··· RECORDS FOR THE EXERCISE
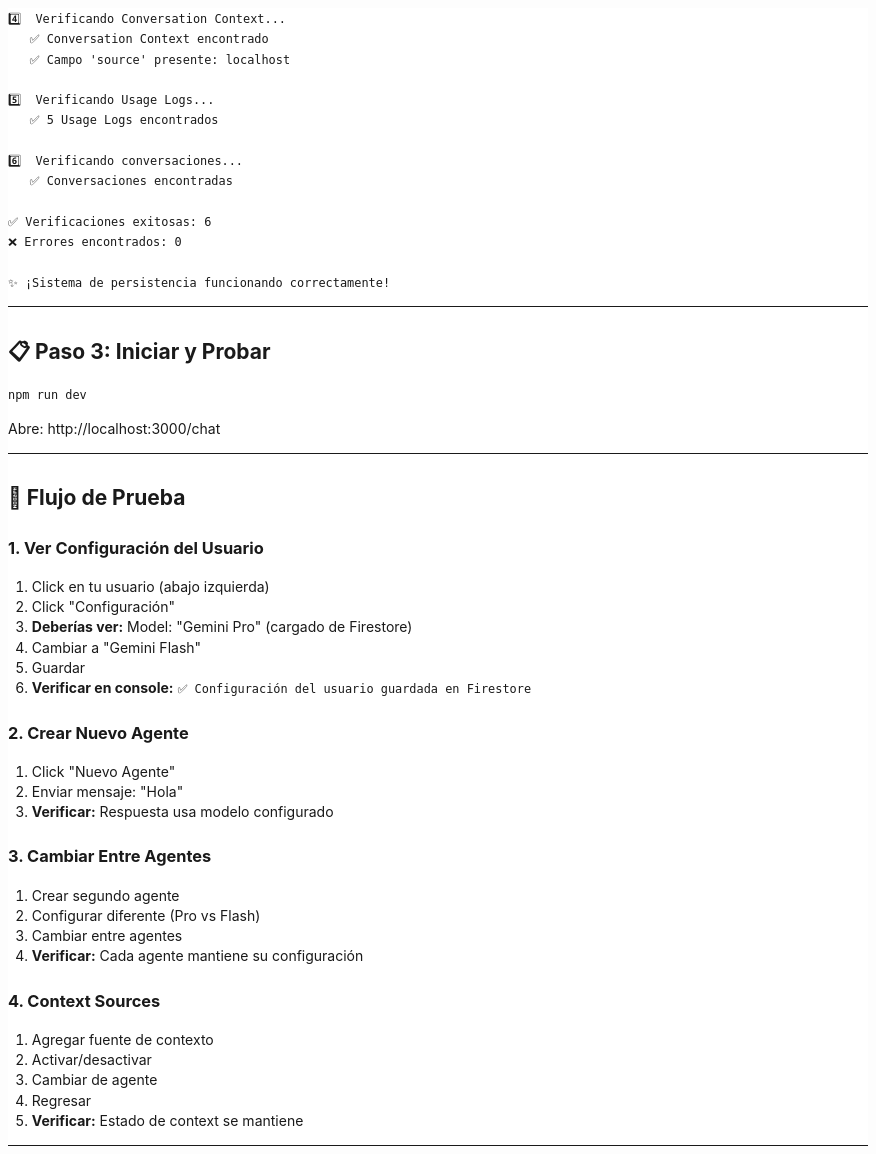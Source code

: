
 ```
4️⃣  Verificando Conversation Context...
   ✅ Conversation Context encontrado
   ✅ Campo 'source' presente: localhost
   
5️⃣  Verificando Usage Logs...
   ✅ 5 Usage Logs encontrados
   
6️⃣  Verificando conversaciones...
   ✅ Conversaciones encontradas

✅ Verificaciones exitosas: 6
❌ Errores encontrados: 0

✨ ¡Sistema de persistencia funcionando correctamente!
```

---

## 📋 Paso 3: Iniciar y Probar

```bash
npm run dev
```

Abre: http://localhost:3000/chat

---

## 🧪 Flujo de Prueba

### 1. Ver Configuración del Usuario
1. Click en tu usuario (abajo izquierda)
2. Click "Configuración"
3. **Deberías ver:** Model: "Gemini Pro" (cargado de Firestore)
4. Cambiar a "Gemini Flash"
5. Guardar
6. **Verificar en console:** `✅ Configuración del usuario guardada en Firestore`

### 2. Crear Nuevo Agente
1. Click "Nuevo Agente"
2. Enviar mensaje: "Hola"
3. **Verificar:** Respuesta usa modelo configurado

### 3. Cambiar Entre Agentes
1. Crear segundo agente
2. Configurar diferente (Pro vs Flash)
3. Cambiar entre agentes
4. **Verificar:** Cada agente mantiene su configuración

### 4. Context Sources
1. Agregar fuente de contexto
2. Activar/desactivar
3. Cambiar de agente
4. Regresar
5. **Verificar:** Estado de context se mantiene

---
······
_WHAT YOU ARE ASKED TO DO:_ Make a list of all lines in the data that contain "Firestore".

_PROBLEM SOLUTION:_
3. **Deberías ver:** Model: "Gemini Pro" (cargado de Firestore)
6. **Verificar en console:** `✅ Configuración del usuario guardada en Firestore`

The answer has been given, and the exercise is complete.